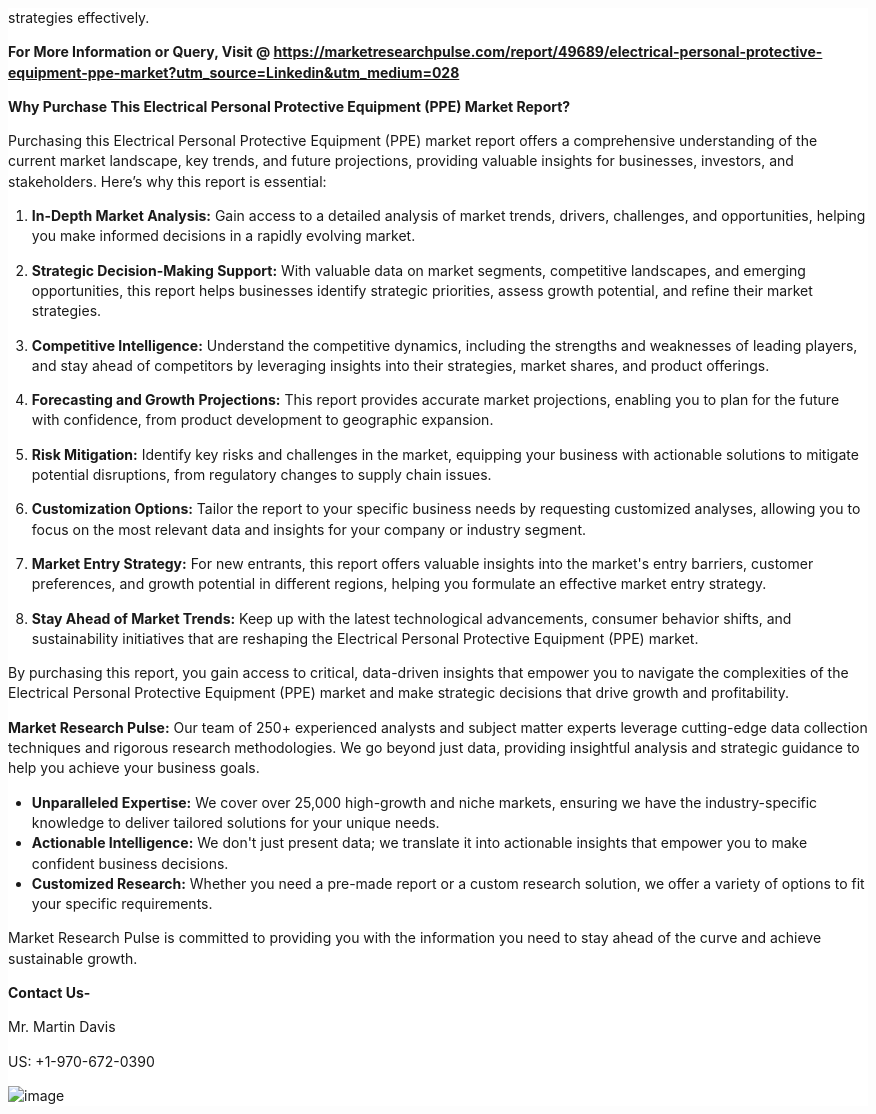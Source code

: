 strategies effectively.</p><p><strong>For More Information or Query, Visit @&nbsp;<a href="https://marketresearchpulse.com/report/49689/electrical-personal-protective-equipment-ppe-market?utm_source=Linkedin&utm_medium=028">https://marketresearchpulse.com/report/49689/electrical-personal-protective-equipment-ppe-market?utm_source=Linkedin&utm_medium=028</a></strong></p><p><strong>Why Purchase This Electrical Personal Protective Equipment (PPE) Market Report?</strong></p><p>Purchasing this Electrical Personal Protective Equipment (PPE) market report offers a comprehensive understanding of the current market landscape, key trends, and future projections, providing valuable insights for businesses, investors, and stakeholders. Here&rsquo;s why this report is essential:</p><ol><li><p><strong>In-Depth Market Analysis:</strong> Gain access to a detailed analysis of market trends, drivers, challenges, and opportunities, helping you make informed decisions in a rapidly evolving market.</p></li><li><p><strong>Strategic Decision-Making Support:</strong> With valuable data on market segments, competitive landscapes, and emerging opportunities, this report helps businesses identify strategic priorities, assess growth potential, and refine their market strategies.</p></li><li><p><strong>Competitive Intelligence:</strong> Understand the competitive dynamics, including the strengths and weaknesses of leading players, and stay ahead of competitors by leveraging insights into their strategies, market shares, and product offerings.</p></li><li><p><strong>Forecasting and Growth Projections:</strong> This report provides accurate market projections, enabling you to plan for the future with confidence, from product development to geographic expansion.</p></li><li><p><strong>Risk Mitigation:</strong> Identify key risks and challenges in the market, equipping your business with actionable solutions to mitigate potential disruptions, from regulatory changes to supply chain issues.</p></li><li><p><strong>Customization Options:</strong> Tailor the report to your specific business needs by requesting customized analyses, allowing you to focus on the most relevant data and insights for your company or industry segment.</p></li><li><p><strong>Market Entry Strategy:</strong> For new entrants, this report offers valuable insights into the market's entry barriers, customer preferences, and growth potential in different regions, helping you formulate an effective market entry strategy.</p></li><li><p><strong>Stay Ahead of Market Trends:</strong> Keep up with the latest technological advancements, consumer behavior shifts, and sustainability initiatives that are reshaping the Electrical Personal Protective Equipment (PPE) market.</p></li></ol><p>By purchasing this report, you gain access to critical, data-driven insights that empower you to navigate the complexities of the Electrical Personal Protective Equipment (PPE) market and make strategic decisions that drive growth and profitability.</p><p><strong>Market Research Pulse:</strong>&nbsp;Our team of 250+ experienced analysts and subject matter experts leverage cutting-edge data collection techniques and rigorous research methodologies. We go beyond just data, providing insightful analysis and strategic guidance to help you achieve your business goals.</p><ul><li><strong>Unparalleled Expertise:</strong>&nbsp;We cover over 25,000 high-growth and niche markets, ensuring we have the industry-specific knowledge to deliver tailored solutions for your unique needs.</li><li><strong>Actionable Intelligence:</strong>&nbsp;We don't just present data; we translate it into actionable insights that empower you to make confident business decisions.</li><li><strong>Customized Research:</strong>&nbsp;Whether you need a pre-made report or a custom research solution, we offer a variety of options to fit your specific requirements.</li></ul><p>Market Research Pulse is committed to providing you with the information you need to stay ahead of the curve and achieve sustainable growth.</p><p><strong>Contact Us-</strong></p><p>Mr. Martin Davis</p><p>US: +1-970-672-0390</p>
![image](https://github.com/user-attachments/assets/3abe3733-a57d-465b-9d5b-c2ca26e3ecfb)
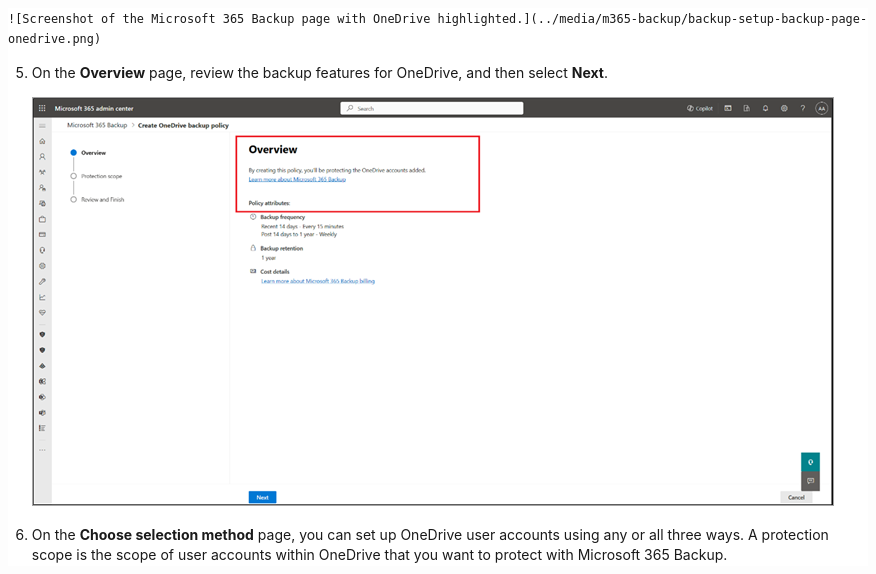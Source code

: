     ![Screenshot of the Microsoft 365 Backup page with OneDrive highlighted.](../media/m365-backup/backup-setup-backup-page-onedrive.png)

5. On the **Overview** page, review the backup features for OneDrive, and then select **Next**.

    ![Screenshot of the Overview page for OneDrive.](../media/m365-backup/backup-overview-page-onedrive.png)

6. On the **Choose selection method** page, you can set up OneDrive user accounts using any or all three ways. A protection scope is the scope of user accounts within OneDrive that you want to protect with Microsoft 365 Backup.
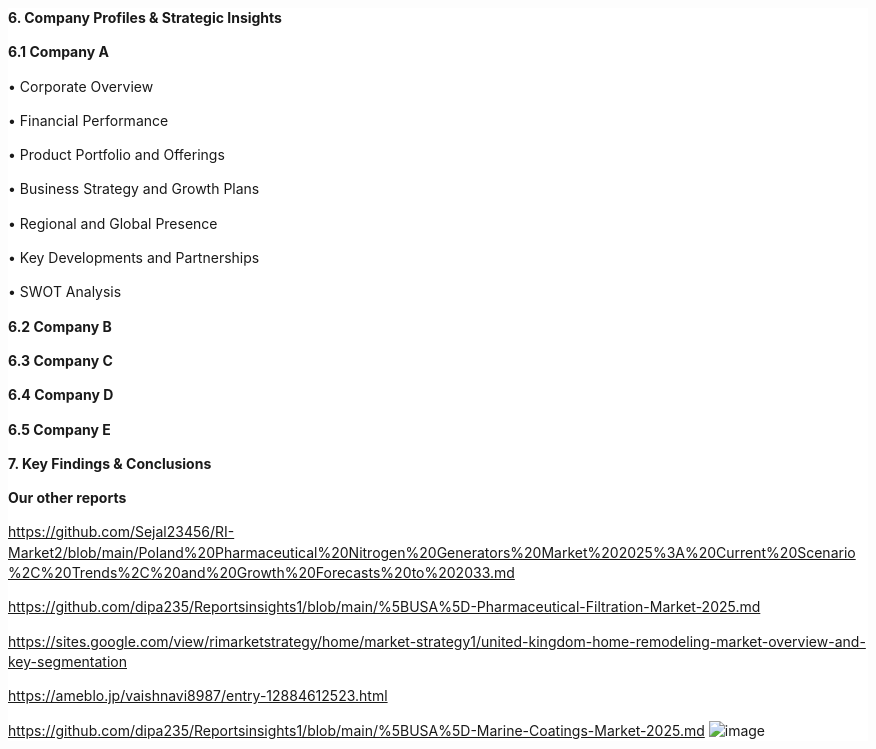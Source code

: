 <strong>6. Company Profiles & Strategic Insights</strong>

<strong>6.1 Company A</strong>

• Corporate Overview

• Financial Performance

• Product Portfolio and Offerings

• Business Strategy and Growth Plans

• Regional and Global Presence

• Key Developments and Partnerships

• SWOT Analysis

<strong>6.2 Company B</strong>

<strong>6.3 Company C</strong>

<strong>6.4 Company D</strong>

<strong>6.5 Company E</strong>

<strong>7. Key Findings & Conclusions</strong>

<strong>Our other reports</strong>

<a href=https://github.com/Sejal23456/RI-Market2/blob/main/Poland%20Pharmaceutical%20Nitrogen%20Generators%20Market%202025%3A%20Current%20Scenario%2C%20Trends%2C%20and%20Growth%20Forecasts%20to%202033.md>https://github.com/Sejal23456/RI-Market2/blob/main/Poland%20Pharmaceutical%20Nitrogen%20Generators%20Market%202025%3A%20Current%20Scenario%2C%20Trends%2C%20and%20Growth%20Forecasts%20to%202033.md</a>

<a href=https://github.com/dipa235/Reportsinsights1/blob/main/%5BUSA%5D-Pharmaceutical-Filtration-Market-2025.md>https://github.com/dipa235/Reportsinsights1/blob/main/%5BUSA%5D-Pharmaceutical-Filtration-Market-2025.md</a>

<a href=https://sites.google.com/view/rimarketstrategy/home/market-strategy1/united-kingdom-home-remodeling-market-overview-and-key-segmentation>https://sites.google.com/view/rimarketstrategy/home/market-strategy1/united-kingdom-home-remodeling-market-overview-and-key-segmentation</a>

<a href=https://ameblo.jp/vaishnavi8987/entry-12884612523.html>https://ameblo.jp/vaishnavi8987/entry-12884612523.html</a>

<a href=https://github.com/dipa235/Reportsinsights1/blob/main/%5BUSA%5D-Marine-Coatings-Market-2025.md>https://github.com/dipa235/Reportsinsights1/blob/main/%5BUSA%5D-Marine-Coatings-Market-2025.md</a>
![image](https://github.com/user-attachments/assets/27656a59-0683-4d1c-9322-be7bf2fadc83)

---*---

> **Task description**: Type the listing above out again exactly, and omit all pictures.

> **Problem solution**:
Source code

: strategies effectively.</p><p><strong>For More Information or Query, Visit @&nbsp;<a href="https://marketresearchpulse.com/report/49689/electrical-personal-protective-equipment-ppe-market?utm_source=Linkedin&utm_medium=028">https://marketresearchpulse.com/report/49689/electrical-personal-protective-equipment-ppe-market?utm_source=Linkedin&utm_medium=028</a></strong></p><p><strong>Why Purchase This Electrical Personal Protective Equipment (PPE) Market Report?</strong></p><p>Purchasing this Electrical Personal Protective Equipment (PPE) market report offers a comprehensive understanding of the current market landscape, key trends, and future projections, providing valuable insights for businesses, investors, and stakeholders. Here&rsquo;s why this report is essential:</p><ol><li><p><strong>In-Depth Market Analysis:</strong> Gain access to a detailed analysis of market trends, drivers, challenges, and opportunities, helping you make informed decisions in a rapidly evolving market.</p></li><li><p><strong>Strategic Decision-Making Support:</strong> With valuable data on market segments, competitive landscapes, and emerging opportunities, this report helps businesses identify strategic priorities, assess growth potential, and refine their market strategies.</p></li><li><p><strong>Competitive Intelligence:</strong> Understand the competitive dynamics, including the strengths and weaknesses of leading players, and stay ahead of competitors by leveraging insights into their strategies, market shares, and product offerings.</p></li><li><p><strong>Forecasting and Growth Projections:</strong> This report provides accurate market projections, enabling you to plan for the future with confidence, from product development to geographic expansion.</p></li><li><p><strong>Risk Mitigation:</strong> Identify key risks and challenges in the market, equipping your business with actionable solutions to mitigate potential disruptions, from regulatory changes to supply chain issues.</p></li><li><p><strong>Customization Options:</strong> Tailor the report to your specific business needs by requesting customized analyses, allowing you to focus on the most relevant data and insights for your company or industry segment.</p></li><li><p><strong>Market Entry Strategy:</strong> For new entrants, this report offers valuable insights into the market's entry barriers, customer preferences, and growth potential in different regions, helping you formulate an effective market entry strategy.</p></li><li><p><strong>Stay Ahead of Market Trends:</strong> Keep up with the latest technological advancements, consumer behavior shifts, and sustainability initiatives that are reshaping the Electrical Personal Protective Equipment (PPE) market.</p></li></ol><p>By purchasing this report, you gain access to critical, data-driven insights that empower you to navigate the complexities of the Electrical Personal Protective Equipment (PPE) market and make strategic decisions that drive growth and profitability.</p><p><strong>Market Research Pulse:</strong>&nbsp;Our team of 250+ experienced analysts and subject matter experts leverage cutting-edge data collection techniques and rigorous research methodologies. We go beyond just data, providing insightful analysis and strategic guidance to help you achieve your business goals.</p><ul><li><strong>Unparalleled Expertise:</strong>&nbsp;We cover over 25,000 high-growth and niche markets, ensuring we have the industry-specific knowledge to deliver tailored solutions for your unique needs.</li><li><strong>Actionable Intelligence:</strong>&nbsp;We don't just present data; we translate it into actionable insights that empower you to make confident business decisions.</li><li><strong>Customized Research:</strong>&nbsp;Whether you need a pre-made report or a custom research solution, we offer a variety of options to fit your specific requirements.</li></ul><p>Market Research Pulse is committed to providing you with the information you need to stay ahead of the curve and achieve sustainable growth.</p><p><strong>Contact Us-</strong></p><p>Mr. Martin Davis</p><p>US: +1-970-672-0390</p>
![image](https://github.com/user-attachments/assets/3abe3733-a57d-465b-9d5b-c2ca26e3ecfb)
Source code

:     ![Screenshot of the Microsoft 365 Backup page with OneDrive highlighted.](../media/m365-backup/backup-setup-backup-page-onedrive.png)

5. On the **Overview** page, review the backup features for OneDrive, and then select **Next**.

    ![Screenshot of the Overview page for OneDrive.](../media/m365-backup/backup-overview-page-onedrive.png)

6. On the **Choose selection method** page, you can set up OneDrive user accounts using any or all three ways. A protection scope is the scope of user accounts within OneDrive that you want to protect with Microsoft 365 Backup.
Source code

: <strong>6. Company Profiles & Strategic Insights</strong>

<strong>6.1 Company A</strong>

• Corporate Overview

• Financial Performance

• Product Portfolio and Offerings

• Business Strategy and Growth Plans

• Regional and Global Presence

• Key Developments and Partnerships

• SWOT Analysis

<strong>6.2 Company B</strong>

<strong>6.3 Company C</strong>

<strong>6.4 Company D</strong>

<strong>6.5 Company E</strong>

<strong>7. Key Findings & Conclusions</strong>

<strong>Our other reports</strong>

<a href=https://github.com/Sejal23456/RI-Market2/blob/main/Poland%20Pharmaceutical%20Nitrogen%20Generators%20Market%202025%3A%20Current%20Scenario%2C%20Trends%2C%20and%20Growth%20Forecasts%20to%202033.md>https://github.com/Sejal23456/RI-Market2/blob/main/Poland%20Pharmaceutical%20Nitrogen%20Generators%20Market%202025%3A%20Current%20Scenario%2C%20Trends%2C%20and%20Growth%20Forecasts%20to%202033.md</a>

<a href=https://github.com/dipa235/Reportsinsights1/blob/main/%5BUSA%5D-Pharmaceutical-Filtration-Market-2025.md>https://github.com/dipa235/Reportsinsights1/blob/main/%5BUSA%5D-Pharmaceutical-Filtration-Market-2025.md</a>

<a href=https://sites.google.com/view/rimarketstrategy/home/market-strategy1/united-kingdom-home-remodeling-market-overview-and-key-segmentation>https://sites.google.com/view/rimarketstrategy/home/market-strategy1/united-kingdom-home-remodeling-market-overview-and-key-segmentation</a>

<a href=https://ameblo.jp/vaishnavi8987/entry-12884612523.html>https://ameblo.jp/vaishnavi8987/entry-12884612523.html</a>

<a href=https://github.com/dipa235/Reportsinsights1/blob/main/%5BUSA%5D-Marine-Coatings-Market-2025.md>https://github.com/dipa235/Reportsinsights1/blob/main/%5BUSA%5D-Marine-Coatings-Market-2025.md</a>
![image](https://github.com/user-attachments/assets/27656a59-0683-4d1c-9322-be7bf2fadc83)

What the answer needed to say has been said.